Chapter 2

The Murder of Parish Constable Trigg

‘Pratt fired again and shouted,
“Now damn your heart, I will do for you!”’

 

 

Berden is a small village on a back road between Newport and Bishops Stortford. It was there that Henry Trigg, the Parish Constable of Berden, was murdered.

Trigg, then thirty-six, was not a full-time policeman – parishes appointed a local man of good character to patrol the streets. In his every day life, Trigg worked as a cobbler. His shop was next to Berden Hall, in The Street, and he slept on the ground floor while his elderly parents stayed upstairs.

On the night of Friday, 25 March 1814, Thomas Turner and William Pratt visited Berden from Bishops Stortford. Turner had been to Berden before; he had bought a dog from a local called Chapman.

On his visit he noticed that Trigg had a large stock of leather in his shop and he told Pratt about his discovery. Together, the two men decided to rob the shop.

Pratt was described as ‘a well looking man, with fair hair and good complexion, about 5 feet 10 inches in height’, while his friend, Turner, was ‘considerably shorter, a squat figure with a rather disagreeable obliquity of vision in his left eye’.

Just before midnight on that fateful Friday, Trigg heard a noise and went upstairs to warn his parents, saying he thought there might be thieves in the shop. Trigg and his father crept quietly down the stairs and, seeing two men, the younger Trigg set about Turner with his staff, encouraged by his father.

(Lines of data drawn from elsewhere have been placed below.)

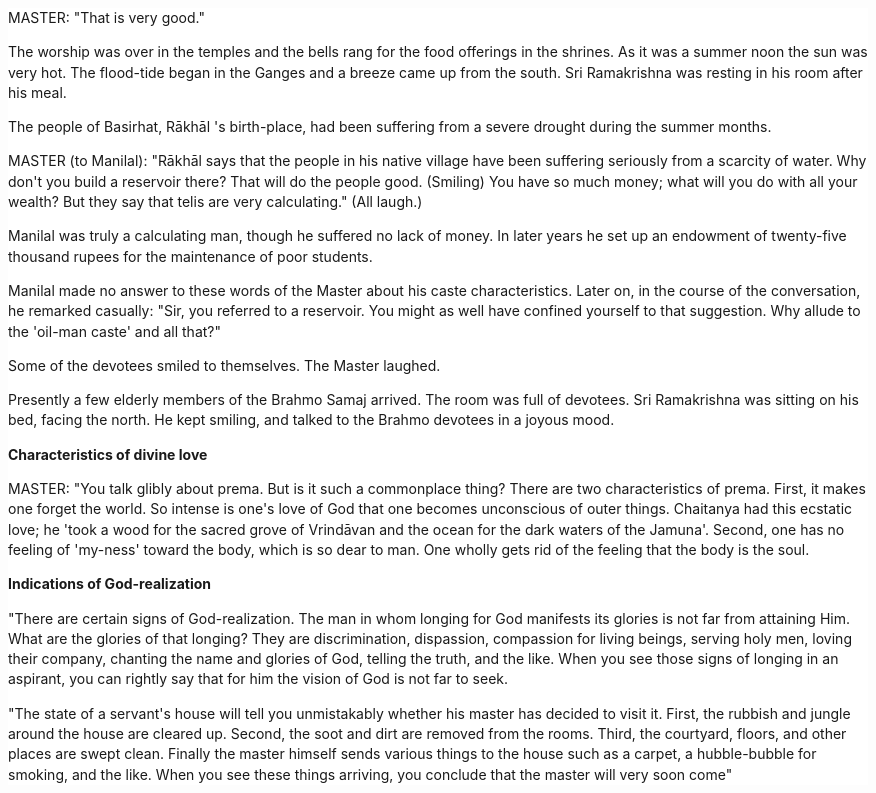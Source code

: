 MASTER: \"That is very good.\"

The worship was over in the temples and the bells rang for the food
offerings in the shrines. As it was a summer noon the sun was very hot.
The flood-tide began in the Ganges and a breeze came up from the south.
Sri Ramakrishna was resting in his room after his meal.

The people of Basirhat, Rākhāl \'s birth-place, had been suffering from
a severe drought during the summer months.

MASTER (to Manilal): \"Rākhāl says that the people in his native village
have been suffering seriously from a scarcity of water. Why don\'t you
build a reservoir there? That will do the people good. (Smiling) You
have so much money; what will you do with all your wealth? But they say
that telis are very calculating.\" (All laugh.)

Manilal was truly a calculating man, though he suffered no lack of
money. In later years he set up an endowment of twenty-five thousand
rupees for the maintenance of poor students.

Manilal made no answer to these words of the Master about his caste
characteristics. Later on, in the course of the conversation, he
remarked casually: \"Sir, you referred to a reservoir. You might as well
have confined yourself to that suggestion. Why allude to the \'oil-man
caste\' and all that?\"

Some of the devotees smiled to themselves. The Master laughed.

Presently a few elderly members of the Brahmo Samaj arrived. The room
was full of devotees. Sri Ramakrishna was sitting on his bed, facing the
north. He kept smiling, and talked to the Brahmo devotees in a joyous
mood.

**Characteristics of divine love**

MASTER: \"You talk glibly about prema. But is it such a commonplace
thing? There are two characteristics of prema. First, it makes one
forget the world. So intense is one\'s love of God that one becomes
unconscious of outer things. Chaitanya had this ecstatic love; he \'took
a wood for the sacred grove of Vrindāvan and the ocean for the dark
waters of the Jamuna\'. Second, one has no feeling of \'my-ness\' toward
the body, which is so dear to man. One wholly gets rid of the feeling
that the body is the soul.

**Indications of God-realization**

\"There are certain signs of God-realization. The man in whom longing
for God manifests its glories is not far from attaining Him. What are
the glories of that longing? They are discrimination, dispassion,
compassion for living beings, serving holy men, loving their company,
chanting the name and glories of God, telling the truth, and the like.
When you see those signs of longing in an aspirant, you can rightly say
that for him the vision of God is not far to seek.

\"The state of a servant\'s house will tell you unmistakably whether his
master has decided to visit it. First, the rubbish and jungle around the
house are cleared up. Second, the soot and dirt are removed from the
rooms. Third, the courtyard, floors, and other places are swept clean.
Finally the master himself sends various things to the house such as a
carpet, a hubble-bubble for smoking, and the like. When you see these
things arriving, you conclude that the master will very soon come\"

Pratt then attacked Trigg senior and a shot was fired, although it missed its target. The sudden appearance of the gun made the Triggs pull back and Turner got up, bloodied and beaten. Pratt fired again and shouted, ‘Now damn your heart, I will do for you’. The bullet went straight into the younger Trigg’s heart, killing him instantly.

Captured, both men attempted to blame the other. The duo appeared before Mr Justice Chambre at the Chelmsford Assizes and the jury quickly found them guilty. They were hanged along with two other murderers. Their corpses were used for medical research.